**Problem requirements:** Go through the records and tally the lines that include the word "sequência". The answer is that total alone.

**Source material:**
================
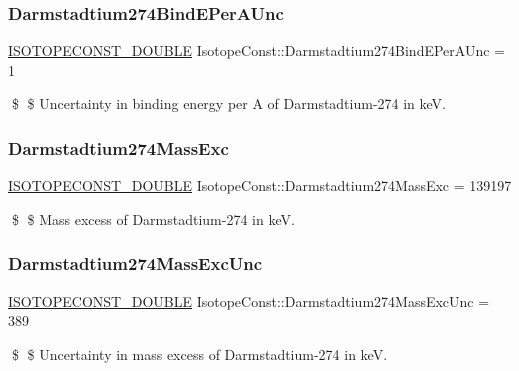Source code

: \subsubsection{\texorpdfstring{Darmstadtium274\+Bind\+E\+Per\+A\+Unc}{Darmstadtium274BindEPerAUnc}}
{\footnotesize\ttfamily \mbox{\hyperlink{group___isotope_const-_macros_ga8f45a7272ce02c0b4c65c44636ed719a}{I\+S\+O\+T\+O\+P\+E\+C\+O\+N\+S\+T\+\_\+\+D\+O\+U\+B\+LE}} Isotope\+Const\+::\+Darmstadtium274\+Bind\+E\+Per\+A\+Unc = 1}

\$ \$ Uncertainty in binding energy per A of Darmstadtium-\/274 in keV. \mbox{\label{group___isotope_const-_darmstadtium-_ds274_ga3f0cf4dbb75b013c1da143f4be7356c8}} 
\subsubsection{\texorpdfstring{Darmstadtium274\+Mass\+Exc}{Darmstadtium274MassExc}}
{\footnotesize\ttfamily \mbox{\hyperlink{group___isotope_const-_macros_ga8f45a7272ce02c0b4c65c44636ed719a}{I\+S\+O\+T\+O\+P\+E\+C\+O\+N\+S\+T\+\_\+\+D\+O\+U\+B\+LE}} Isotope\+Const\+::\+Darmstadtium274\+Mass\+Exc = 139197}

\$ \$ Mass excess of Darmstadtium-\/274 in keV. \mbox{\label{group___isotope_const-_darmstadtium-_ds274_gab8fb6f314c5b624e770fc5093e4878c0}} 
\subsubsection{\texorpdfstring{Darmstadtium274\+Mass\+Exc\+Unc}{Darmstadtium274MassExcUnc}}
{\footnotesize\ttfamily \mbox{\hyperlink{group___isotope_const-_macros_ga8f45a7272ce02c0b4c65c44636ed719a}{I\+S\+O\+T\+O\+P\+E\+C\+O\+N\+S\+T\+\_\+\+D\+O\+U\+B\+LE}} Isotope\+Const\+::\+Darmstadtium274\+Mass\+Exc\+Unc = 389}

\$ \$ Uncertainty in mass excess of Darmstadtium-\/274 in keV. \mbox{\label{group___isotope_const-_darmstadtium-_ds274_gaadaef4bf80993086dd70d3dc3761705f}} 
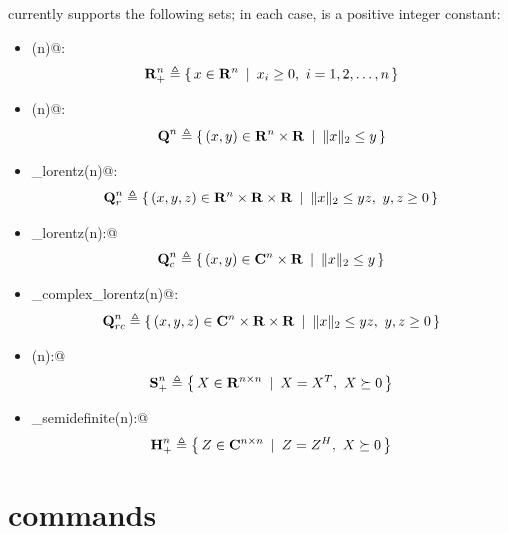 \documentclass[12pt]{article}
\newcommand{\symm}{{\mbox{\bf S}}}  %
\newcommand{\herm}{{\mbox{\bf H}}}  %
\newcommand{\lorentz}{{\mbox{\bf Q}}}  %
\begin{document}
\cvx currently supports the following sets; in each case, \verb@n@ is a positive
integer constant:
\begin{itemize}
\item \verb@nonnegative(n)@:
\begin{equation*}
	\mathbf{R}^n_+ \triangleq \left\{\,x\in\mathbf{R}^{n}\,~|~\,x_i\geq 0,~i=1,2,\dots,n\,\right\}
\end{equation*}	
\item \verb@lorentz(n)@:
\begin{equation*}
\lorentz^n \eqbydef \Condset{(x,y)\in\R^n\times\R}{\|x\|_2\leq y}
\end{equation*}
\item \verb@rotated_lorentz(n)@: 
\begin{equation*}
\lorentz^n_r \eqbydef \Condset{(x,y,z)\in\R^n\times\R\times\R}{\|x\|_2\leq yz,~y,z\geq 0}
\end{equation*}
\item \verb@complex_lorentz(n):@ 
\begin{equation*}
\lorentz^n_c \eqbydef \Condset{(x,y)\in\complex^n\times\R}{\|x\|_2\leq y}
\end{equation*}
\item \verb@rotated_complex_lorentz(n)@: 
\begin{equation*}
\lorentz^n_{rc} \eqbydef \Condset{(x,y,z)\in\complex^n\times\R\times\R}{\|x\|_2\leq yz,~y,z\geq 0}
\end{equation*}
\item \verb@semidefinite(n):@ 
\begin{equation*}
\symm^n_+ \eqbydef \Condset{X\in\R^{n\times n}}{X=X^T,~X\succeq 0}
\end{equation*}
\item \verb@hermitian_semidefinite(n):@ 
\begin{equation*}
\herm^n_+ \eqbydef \Condset{Z\in\complex^{n\times n}}{Z=Z^H,~X\succeq 0}
\end{equation*}
\end{itemize}

\section{\cvx commands}
\end{document}
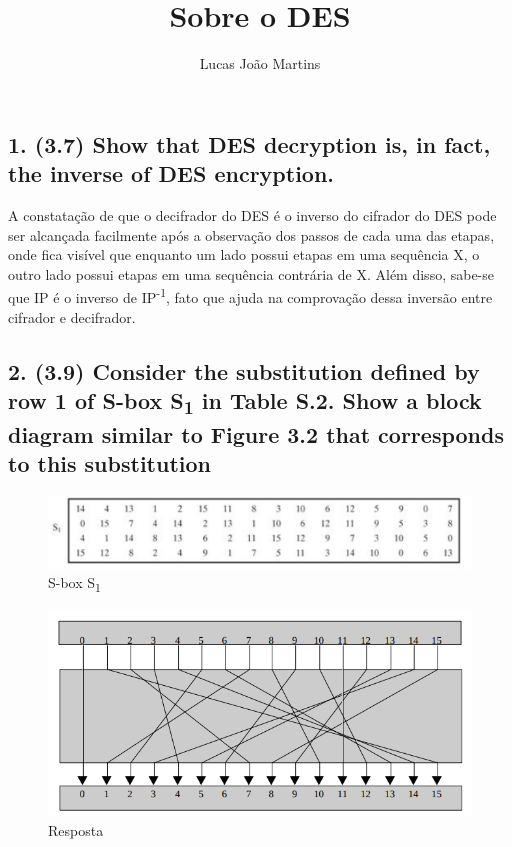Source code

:\documentclass[12pt]{article}
\title{Sobre o DES}
\author{Lucas João Martins}
\date{}
\begin{document}
\maketitle

\section*{}
\subsection*{1. (3.7) Show that DES decryption is, in fact, the inverse of DES
encryption.}

  A constatação de que o decifrador do DES é o inverso do cifrador do DES pode
  ser alcançada facilmente após a observação dos passos de cada uma das etapas,
  onde fica visível que enquanto um lado possui etapas em uma sequência X, o
  outro lado possui etapas em uma sequência contrária de X. Além disso, sabe-se
  que IP é o inverso de IP\textsuperscript{-1}, fato que ajuda na comprovação
  dessa inversão entre cifrador e decifrador.

\subsection*{2. (3.9) Consider the substitution defined by row 1 of S-box
S\textsubscript{1} in Table S.2. Show a block diagram similar to Figure 3.2 that
corresponds to this substitution}

  \begin{figure}[h]
    \includegraphics[width=\linewidth]{des_block_substitution}
    \caption{S-box S\textsubscript{1}}
  \end{figure}

  \begin{figure}[h]
    \includegraphics[width=\linewidth]{des_block_diagram}
    \caption{Resposta}
  \end{figure}
\end{document}
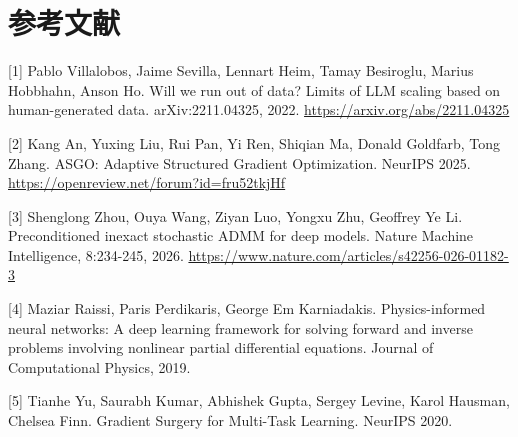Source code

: \documentclass[UTF8,a4paper,12pt,fontset=none]{ctexart}
\begin{document}
\newpage
\section{参考文献}

[1] Pablo Villalobos, Jaime Sevilla, Lennart Heim, Tamay Besiroglu, Marius Hobbhahn, Anson Ho. Will we run out of data? Limits of LLM scaling based on human-generated data. arXiv:2211.04325, 2022. \url{https://arxiv.org/abs/2211.04325}

[2] Kang An, Yuxing Liu, Rui Pan, Yi Ren, Shiqian Ma, Donald Goldfarb, Tong Zhang. ASGO: Adaptive Structured Gradient Optimization. NeurIPS 2025. \url{https://openreview.net/forum?id=fru52tkjHf}

[3] Shenglong Zhou, Ouya Wang, Ziyan Luo, Yongxu Zhu, Geoffrey Ye Li. Preconditioned inexact stochastic ADMM for deep models. Nature Machine Intelligence, 8:234-245, 2026. \url{https://www.nature.com/articles/s42256-026-01182-3}

[4] Maziar Raissi, Paris Perdikaris, George Em Karniadakis. Physics-informed neural networks: A deep learning framework for solving forward and inverse problems involving nonlinear partial differential equations. Journal of Computational Physics, 2019.

[5] Tianhe Yu, Saurabh Kumar, Abhishek Gupta, Sergey Levine, Karol Hausman, Chelsea Finn. Gradient Surgery for Multi-Task Learning. NeurIPS 2020.
\end{document}
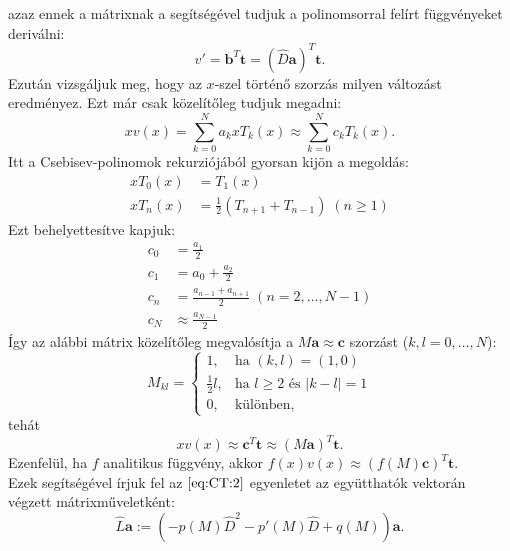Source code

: \documentclass[oneside, titlepage, 12pt, a4paper]{report}
\begin{document}
azaz ennek a mátrixnak a segítségével tudjuk a polinomsorral felírt függvényeket deriválni:
\begin{equation*}
v' = \mathbf{b}^T \mathbf{t} = (\hat{D}\mathbf{a})^T \mathbf{t}.
\end{equation*}
Ezután vizsgáljuk meg, hogy az $x$-szel történő szorzás milyen változást eredményez. Ezt már csak közelítőleg tudjuk megadni:
\begin{equation*}
x v(x) = \sum_{k = 0}^N a_k x T_k(x) \approx \sum_{k = 0}^N c_k T_k(x).
\end{equation*}
Itt a Csebisev-polinomok rekurziójából gyorsan kijön a megoldás:
\begin{align*}
x T_0(x) &= T_1(x) \\
x T_n(x) &= \frac{1}{2} \left( T_{n+1} + T_{n-1} \right) \; (n \geq 1)
\end{align*}
Ezt behelyettesítve kapjuk:
\begin{align*}
c_0 &= \frac{a_1}{2} \\
c_1 &= a_0 + \frac{a_2}{2} \\
c_n &= \frac{a_{n-1} + a_{n+1}}{2} \; (n = 2, \dots, N-1) \\
c_N &\approx \frac{a_{N-1}}{2}
\end{align*}
Így az alábbi mátrix közelítőleg megvalósítja a $M \mathbf{a} \approx \mathbf{c}$ szorzást ($k, l = 0, \dots, N$):
\begin{equation*}
M_{kl} =
	\begin{cases}
	1, &\text{ha }(k, l) = (1, 0) \\
	\frac{1}{2}l, &\text{ha } l \geq 2 \text{ és } |k - l| = 1 \\
	0, &\text{különben},
	\end{cases}
\end{equation*}
tehát
\begin{equation*}
x v(x) \approx \mathbf{c}^T \mathbf{t} \approx (M \mathbf{a})^T \mathbf{t}.
\end{equation*}
Ezenfelül, ha $f$ analitikus függvény, akkor $f(x) v(x) \approx (f(M)\mathbf{c})^T \mathbf{t}$. \\ %
Ezek segítségével írjuk fel az $\eqref{eq:CT:2}$ egyenletet az együtthatók vektorán végzett mátrixműveletként:
\begin{equation*}
\hat{L} \mathbf{a} := \left( -p(M) \hat{D}^2 - p'(M) \hat{D} + q(M) \right) \mathbf{a}.
\end{equation*}
\end{document}
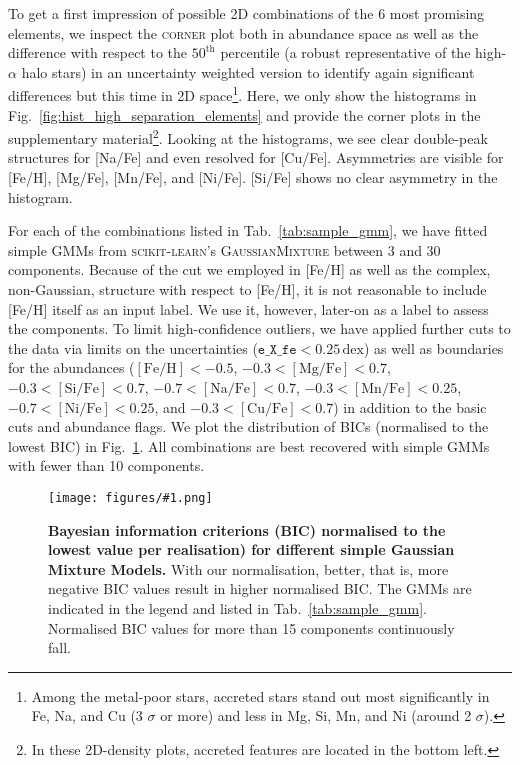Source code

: \documentclass[fleqn,usenatbib]{mnras}
\newcommand{\dex}{\,\mathrm{dex}}	%
\newcommand{\codeicon}{{\faCloudDownload}}
\newcommand{\codelink}[1]{\href{https://github.com/svenbuder/Accreted-stars-in-GALAH-DR3/tree/main/figures/#1.ipynb}{\codeicon}\,\,}
\newcommand{\oscaption}[2]{\caption{#2 \codelink{#1}}}
\newcommand{\figurecolumnwidth}[3]{\begin{figure} \centering \texttt{[image: figures/\#1.png]}\oscaption{#2}{#3}\label{fig:#1} \end{figure}}
\begin{document}
To get a first impression of possible 2D combinations of the 6 most promising elements, we inspect the \textsc{corner} plot \citep{corner} both in abundance space as well as the difference with respect to the $50^\text{th}$ percentile (a robust representative of the high-$\alpha$ halo stars) in an uncertainty weighted version to identify again significant differences but this time in 2D space\footnote{Among the metal-poor stars, accreted stars stand out most significantly in Fe, Na, and Cu (3 $\sigma$ or more) and less in Mg, Si, Mn, and Ni (around 2 $\sigma$).}. Here, we only show the histograms in Fig.~\ref{fig:hist_high_separation_elements} and provide the corner plots in the supplementary material\footnote{In these 2D-density plots, accreted features are located in the bottom left.}. Looking at the histograms, we see clear double-peak structures for [Na/Fe] and even resolved for [Cu/Fe]. Asymmetries are visible for [Fe/H], [Mg/Fe], [Mn/Fe], and [Ni/Fe]. [Si/Fe] shows no clear asymmetry in the histogram.

For each of the combinations listed in Tab.~\ref{tab:sample_gmm}, we have fitted simple GMMs from \textsc{scikit-learn}'s \textsc{GaussianMixture} between 3 and 30 components. Because of the cut we employed in [Fe/H] as well as the complex, non-Gaussian, structure with respect to [Fe/H], it is not reasonable to include [Fe/H] itself as an input label. We use it, however, later-on as a label to assess the components. To limit high-confidence outliers, we have applied further cuts to the data via limits on the uncertainties ($\texttt{e\_X\_fe} < 0.25\dex$) as well as boundaries for the abundances ($ \mathrm{[Fe/H]} < -0.5 $, $-0.3 < \mathrm{[Mg/Fe]} < 0.7$,$ -0.3 < \mathrm{[Si/Fe]} < 0.7$, $ -0.7 < \mathrm{[Na/Fe]} < 0.7$, $ -0.3 < \mathrm{[Mn/Fe]} < 0.25$, $ -0.7 < \mathrm{[Ni/Fe]} < 0.25$, and $ -0.3 < \mathrm{[Cu/Fe]} < 0.7$) in addition to the basic cuts and abundance flags. We plot the distribution of BICs (normalised to the lowest BIC) in Fig.~\ref{fig:bic_stats}. All combinations are best recovered with simple GMMs with fewer than 10 components.

\figurecolumnwidth{bic_stats}{gaussian_mixture_models}{
\textbf{Bayesian information criterions (BIC) normalised to the lowest value per realisation) for different simple Gaussian Mixture Models.} With our normalisation, better, that is, more negative BIC values result in higher normalised BIC. The GMMs are indicated in the legend and listed in Tab.~\ref{tab:sample_gmm}. Normalised BIC values for more than 15 components continuously fall.
}
\end{document}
================
**Exercise response:** 2